[What to do] Show all lines from the listing below that contain "Jedutún".
++++++++++++++++++++
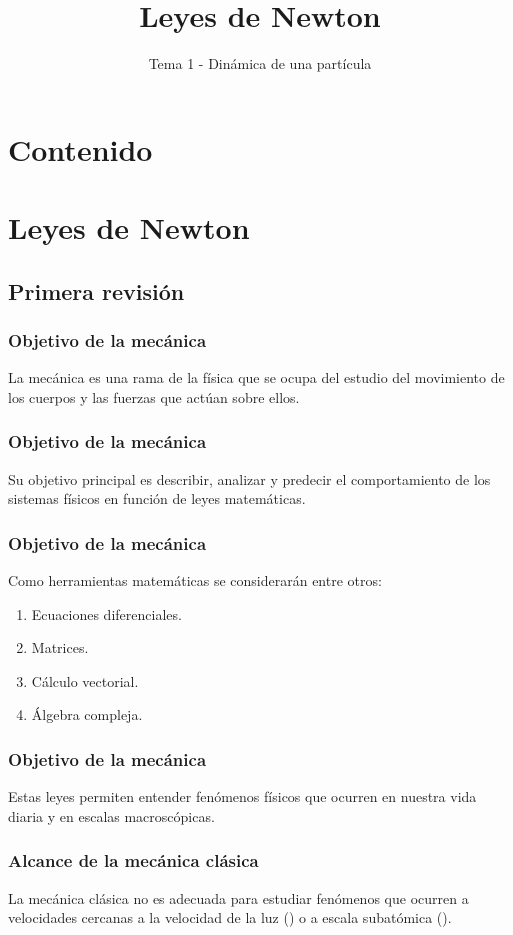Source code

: \documentclass[12pt]{beamer}
\title{Leyes de Newton}
\subtitle{Tema 1 - Dinámica de una partícula}
\begin{document}
\fontsize{14}{14}\selectfont
{}
\maketitle

\section*{Contenido}

\section{Leyes de Newton}
\subsection{Primera revisión}

\begin{frame}
\frametitle{Objetivo de la mecánica}
La mecánica es una rama de la física que se ocupa del estudio del movimiento de los cuerpos y las fuerzas que actúan sobre ellos.
\end{frame}
\begin{frame}
\frametitle{Objetivo de la mecánica}
Su objetivo principal es describir, analizar y predecir el comportamiento de los sistemas físicos en función de leyes matemáticas.
\end{frame}
\begin{frame}
\frametitle{Objetivo de la mecánica}
Como herramientas matemáticas se considerarán entre otros:
\begin{enumerate}[<+->]
\item Ecuaciones diferenciales.
\item Matrices.
\item Cálculo vectorial.
\item Álgebra compleja.
\end{enumerate}
\end{frame}
\begin{frame}
\frametitle{Objetivo de la mecánica}
Estas leyes permiten entender fenómenos físicos que ocurren en nuestra vida diaria y en escalas macroscópicas.
\end{frame}
\begin{frame}
\frametitle{Alcance de la mecánica clásica}
La mecánica clásica no es adecuada para estudiar fenómenos que ocurren a velocidades cercanas a la velocidad de la luz () \pause o a escala subatómica ().
\end{frame}
\end{document}
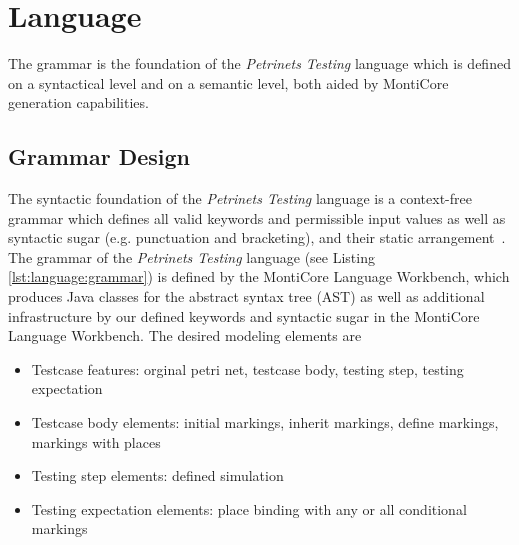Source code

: 
\section{Language}\label{sec:language}

The grammar is the foundation of the \emph{Petrinets Testing} language which is defined on a syntactical level and on a semantic level, both aided by MontiCore generation capabilities.

\subsection{Grammar Design}

The syntactic foundation of the \emph{Petrinets Testing} language is a context-free grammar which defines all valid keywords and permissible input values as well as syntactic sugar (e.g. punctuation and bracketing), and their static arrangement~\cite{rumpe2017monticore}. The grammar of the \emph{Petrinets Testing} language (see Listing \ref{lst:language:grammar}) is defined by the MontiCore Language Workbench, which produces Java classes for the abstract syntax tree (AST) as well as additional infrastructure by our defined keywords and syntactic sugar in the MontiCore Language Workbench. The desired modeling elements are

\begin{itemize}
    \item Testcase features: orginal petri net, testcase body, testing step, testing expectation
    \item Testcase body elements: initial markings, inherit markings, define markings, markings with places
    \item Testing step elements: defined simulation
    \item Testing expectation elements: place binding with any or all conditional markings
\end{itemize}

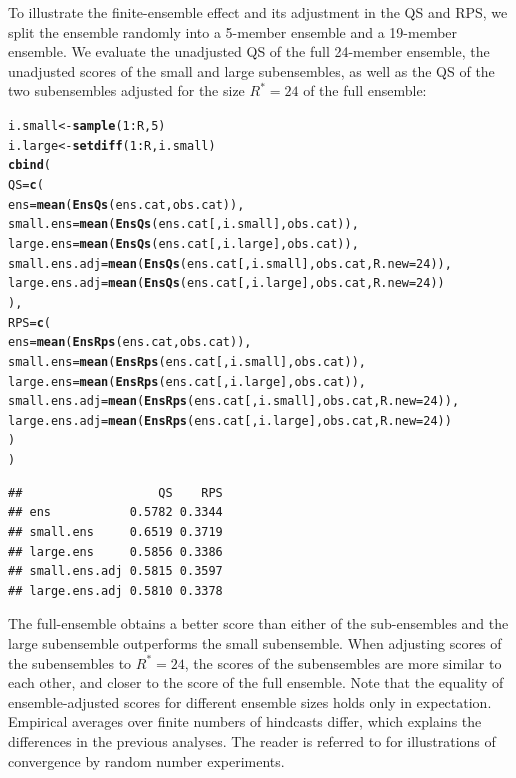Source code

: \documentclass[article]{jss}\usepackage{graphicx, color}
\makeatletter
\newcommand{\hlfunctioncall}[1]{\textcolor[rgb]{0,0.501960784313725,0.752941176470588}{\textbf{#1}}}%
\newenvironment{kframe}{%
 \def\at@end@of@kframe{}%
 \ifinner\ifhmode%
  \def\at@end@of@kframe{\end{minipage}}%
  \begin{minipage}{\columnwidth}%
 \fi\fi%
 \def\FrameCommand##1{\hskip\@totalleftmargin \hskip-\fboxsep
 \colorbox{shadecolor}{##1}\hskip-\fboxsep
     \hskip-\linewidth \hskip-\@totalleftmargin \hskip\columnwidth}%
 \MakeFramed {\advance\hsize-\width
   \@totalleftmargin\z@ \linewidth\hsize
   \@setminipage}}%
 {\par\unskip\endMakeFramed%
 \at@end@of@kframe}
\newenvironment{knitrout}{}{} %
\makeatother
\begin{document}
To illustrate the finite-ensemble effect and its adjustment in the QS and RPS, we split the ensemble randomly into a 5-member ensemble and a 19-member ensemble. 
We evaluate the unadjusted QS of the full 24-member ensemble, the unadjusted scores of the small and large subensembles, as well as the QS of the two subensembles adjusted for the size $R^*=24$ of the full ensemble:
%
\begin{knitrout}
\color{fgcolor}\begin{kframe}
\begin{alltt}
i.small <- \hlfunctioncall{sample}(1:R, 5)
i.large <- \hlfunctioncall{setdiff}(1:R, i.small)
\hlfunctioncall{cbind}(
 QS = \hlfunctioncall{c}(
  ens           = \hlfunctioncall{mean}(\hlfunctioncall{EnsQs}(ens.cat,            obs.cat)),
  small.ens     = \hlfunctioncall{mean}(\hlfunctioncall{EnsQs}(ens.cat[, i.small], obs.cat)),
  large.ens     = \hlfunctioncall{mean}(\hlfunctioncall{EnsQs}(ens.cat[, i.large], obs.cat)),
  small.ens.adj = \hlfunctioncall{mean}(\hlfunctioncall{EnsQs}(ens.cat[, i.small], obs.cat, R.new=24)),
  large.ens.adj = \hlfunctioncall{mean}(\hlfunctioncall{EnsQs}(ens.cat[, i.large], obs.cat, R.new=24))
 ),
 RPS = \hlfunctioncall{c}(
  ens           = \hlfunctioncall{mean}(\hlfunctioncall{EnsRps}(ens.cat,            obs.cat)),
  small.ens     = \hlfunctioncall{mean}(\hlfunctioncall{EnsRps}(ens.cat[, i.small], obs.cat)),
  large.ens     = \hlfunctioncall{mean}(\hlfunctioncall{EnsRps}(ens.cat[, i.large], obs.cat)),
  small.ens.adj = \hlfunctioncall{mean}(\hlfunctioncall{EnsRps}(ens.cat[, i.small], obs.cat, R.new=24)),
  large.ens.adj = \hlfunctioncall{mean}(\hlfunctioncall{EnsRps}(ens.cat[, i.large], obs.cat, R.new=24))
 )
)
\end{alltt}
\begin{verbatim}
##                   QS    RPS
## ens           0.5782 0.3344
## small.ens     0.6519 0.3719
## large.ens     0.5856 0.3386
## small.ens.adj 0.5815 0.3597
## large.ens.adj 0.5810 0.3378
\end{verbatim}
\end{kframe}
\end{knitrout}

%
The full-ensemble obtains a better score than either of the sub-ensembles and the large subensemble outperforms the small subensemble.
When adjusting scores of the subensembles to $R^*=24$, the scores of the subensembles are more similar to each other, and closer to the score of the full ensemble.
Note that the equality of ensemble-adjusted scores for different ensemble sizes holds only in expectation. 
Empirical averages over finite numbers of hindcasts differ, which explains the differences in the previous analyses.
The reader is referred to \citet{ferro2013fair} for illustrations of convergence by random number experiments.
\end{document}
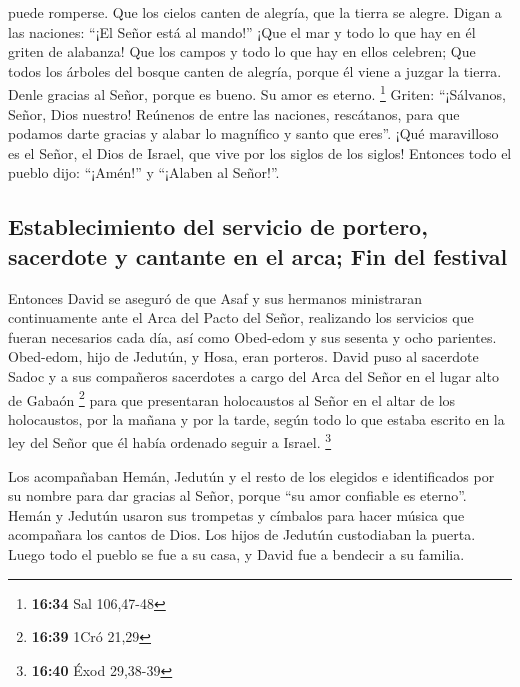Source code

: puede romperse.  Que los cielos canten de alegría, que la
tierra se alegre. Digan a las naciones: ``¡El Señor está al mando!''
 ¡Que el mar y todo lo que hay en él griten de alabanza!
Que los campos y todo lo que hay en ellos celebren;  Que
todos los árboles del bosque canten de alegría, porque él viene a juzgar
la tierra.  Denle gracias al Señor, porque es bueno. Su
amor es eterno. \footnote{\textbf{16:34} Sal 106,47-48} 
Griten: ``¡Sálvanos, Señor, Dios nuestro! Reúnenos de entre las
naciones, rescátanos, para que podamos darte gracias y alabar lo
magnífico y santo que eres''.  ¡Qué maravilloso es el
Señor, el Dios de Israel, que vive por los siglos de los siglos!
Entonces todo el pueblo dijo: ``¡Amén!'' y ``¡Alaben al Señor!''.

\hypertarget{establecimiento-del-servicio-de-portero-sacerdote-y-cantante-en-el-arca-fin-del-festival}{%
\subsection{Establecimiento del servicio de portero, sacerdote y
cantante en el arca; Fin del
festival}\label{establecimiento-del-servicio-de-portero-sacerdote-y-cantante-en-el-arca-fin-del-festival}}

 Entonces David se aseguró de que Asaf y sus hermanos
ministraran continuamente ante el Arca del Pacto del Señor, realizando
los servicios que fueran necesarios cada día,  así como
Obed-edom y sus sesenta y ocho parientes. Obed-edom, hijo de Jedutún, y
Hosa, eran porteros.  David puso al sacerdote Sadoc y a
sus compañeros sacerdotes a cargo del Arca del Señor en el lugar alto de
Gabaón \footnote{\textbf{16:39} 1Cró 21,29}  para que
presentaran holocaustos al Señor en el altar de los holocaustos, por la
mañana y por la tarde, según todo lo que estaba escrito en la ley del
Señor que él había ordenado seguir a Israel. \footnote{\textbf{16:40}
  Éxod 29,38-39}

 Los acompañaban Hemán, Jedutún y el resto de los
elegidos e identificados por su nombre para dar gracias al Señor, porque
``su amor confiable es eterno''.  Hemán y Jedutún usaron
sus trompetas y címbalos para hacer música que acompañara los cantos de
Dios. Los hijos de Jedutún custodiaban la puerta.  Luego
todo el pueblo se fue a su casa, y David fue a bendecir a su familia.

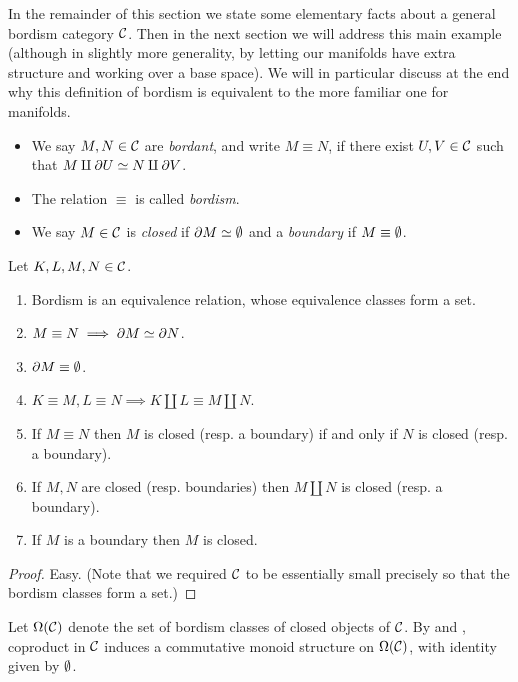 In the remainder of this section we state some elementary facts about
a general bordism category $\mathcal{C}$. Then in the next section we will
address this main example (although in slightly more generality, by
letting our manifolds have extra structure and working over a base
space). We will in particular discuss at the end why this definition
of bordism is equivalent to the more familiar one for manifolds.

\begin{definitions}
  \begin{itemize}[leftmargin=*]
  \item We say $M,N \in \mathcal{C}$ are \emph{bordant}, and write $M \equiv
    N$, if there exist $U,V \in \mathcal{C}$ such that $M \amalg \partial U \simeq N
    \amalg \partial V$.
  \item The relation $\equiv$ is called \emph{bordism}.
  \item We say $M \in \mathcal{C}$ is \emph{closed} if $\partial M \simeq \emptyset$ and a
    \emph{boundary} if $M \equiv \emptyset$.
  \end{itemize}
\end{definitions}

\begin{proposition}
  \label{bordism-props}
  Let $K,L,M,N \in \mathcal{C}$.
  \begin{enumerate}
  \item Bordism is an equivalence relation, whose equivalence classes
    form a set.
  \item $M \equiv N \implies \partial M \simeq \partial N$.
  \item $\partial M \equiv \emptyset$.
  \item \label{bordism-sum} $K \equiv M, L \equiv N \implies K \amalg
    L \equiv M \amalg N$.
  \item If $M \equiv N$ then $M$ is closed (resp. a boundary) if and
    only if $N$ is closed (resp. a boundary).
  \item \label{closed-sum} If $M,N$ are closed (resp. boundaries) then
    $M \amalg N$ is closed (resp. a boundary).
  \item If $M$ is a boundary then $M$ is closed.
  \end{enumerate}
\end{proposition}

\begin{proof}
  Easy. (Note that we required $\mathcal{C}$ to be essentially small precisely
  so that the bordism classes form a set.)
\end{proof}

\begin{definition}
  Let $\Omega(\mathcal{C})$ denote the set of bordism classes of closed objects
  of $\mathcal{C}$. By  and , coproduct in
  $\mathcal{C}$ induces a commutative monoid structure on $\Omega(\mathcal{C})$, with
  identity given by $\emptyset$.
\end{definition}

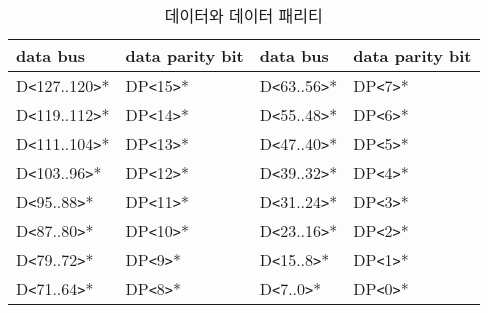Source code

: %
%
\begin{table}[htbp]
\caption{데이터와 데이터 패리티}
   \begin{center}
   \begin{tabular}{|l|l||l|l|} \hline
      data bus & data parity bit & data bus & data parity bit \\ \hline \hline
      D{\tt <}127..120{\tt >}* & DP{\tt <}15{\tt >}* &
      D{\tt <}63..56{\tt >}* & DP{\tt <}7{\tt >}* \\ \hline
      D{\tt <}119..112{\tt >}* & DP{\tt <}14{\tt >}* &
      D{\tt <}55..48{\tt >}* & DP{\tt <}6{\tt >}* \\ \hline
      D{\tt <}111..104{\tt >}* & DP{\tt <}13{\tt >}* &
      D{\tt <}47..40{\tt >}* & DP{\tt <}5{\tt >}* \\ \hline
      D{\tt <}103..96{\tt >}* & DP{\tt <}12{\tt >}* &
      D{\tt <}39..32{\tt >}* & DP{\tt <}4{\tt >}* \\ \hline
      D{\tt <}95..88{\tt >}* & DP{\tt <}11{\tt >}* &
      D{\tt <}31..24{\tt >}* & DP{\tt <}3{\tt >}* \\ \hline
      D{\tt <}87..80{\tt >}* & DP{\tt <}10{\tt >}* &
      D{\tt <}23..16{\tt >}* & DP{\tt <}2{\tt >}* \\ \hline
      D{\tt <}79..72{\tt >}* & DP{\tt <}9{\tt >}* &
      D{\tt <}15..8{\tt >}* & DP{\tt <}1{\tt >}* \\ \hline
      D{\tt <}71..64{\tt >}* & DP{\tt <}8{\tt >}* &
      D{\tt <}7..0{\tt >}* & DP{\tt <}0{\tt >}* \\ \hline
   \end{tabular}
   \end{center}
\end{table}
%
%

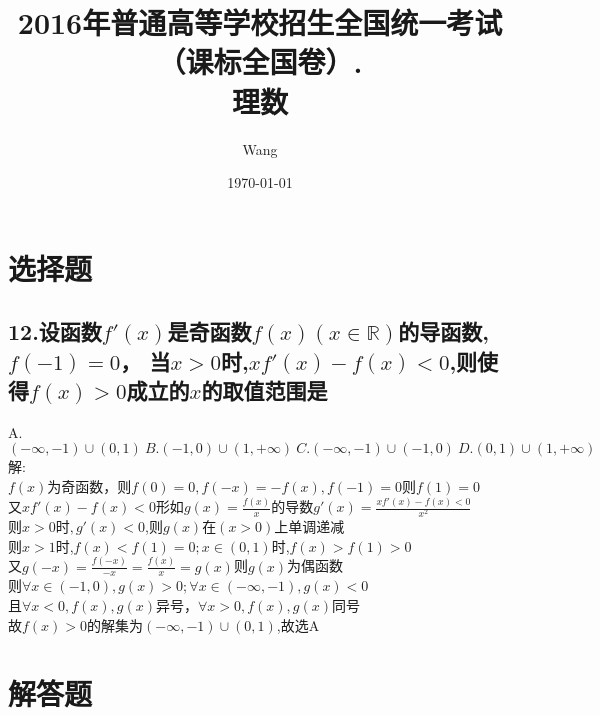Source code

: \documentclass[UTF8]{ctexart}
\begin{document}
\title{2016年普通高等学校招生全国统一考试
    （课标全国卷\uppercase\expandafter{}）.\\
    \textbf{理数}}
\author{Wang}
\date{\today}
\maketitle

\section{选择题}
\subsection{12.设函数$f'(x)$是奇函数$f(x)(x \in \mathbb{R})$的导函数,$f(-1)=0$，
当$x>0$时,$xf'(x)-f(x)<0$,则使得$f(x)>0$成立的$x$的取值范围是}
A.$(-\infty,-1)\cup(0,1)\ B.(-1,0)\cup(1,+\infty)\ 
C.(-\infty,-1)\cup(-1,0)\ D.(0,1)\cup(1,+\infty)$\\

解:\\
$f(x)$为奇函数，则$f(0)=0,f(-x)=-f(x),f(-1)=0$则$f(1)=0$\\
又$xf'(x)-f(x)<0$形如$g(x)=\frac{f(x)}{x}$的导数$g'(x)=\frac{xf'(x)-f(x)<0}{x^2}$\\
则$x>0时,g'(x)<0$,则$g(x)$在$(x>0)$上单调递减\\
则$x>1$时,$f(x)<f(1)=0;x\in(0,1)$时,$f(x)>f(1)>0$\\
又$g(-x)=\frac{f(-x)}{-x}=\frac{f(x)}{x}=g(x)$则$g(x)$为偶函数\\
则$\forall x\in(-1,0),g(x)>0;\forall x\in(-\infty,-1),g(x)<0$\\
且$\forall x<0,f(x),g(x)$异号，$\forall x>0,f(x),g(x)$同号\\
故$f(x)>0$的解集为$(-\infty,-1)\cup(0,1)$,故选A
\section{解答题}
\end{document}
++++++++++++++++++++
[Answer space]
Obed-edom y sus sesenta y ocho parientes. Obed-edom, hijo de Jedutún, y
 Los acompañaban Hemán, Jedutún y el resto de los
``su amor confiable es eterno''.  Hemán y Jedutún usaron
Dios. Los hijos de Jedutún custodiaban la puerta.  Luego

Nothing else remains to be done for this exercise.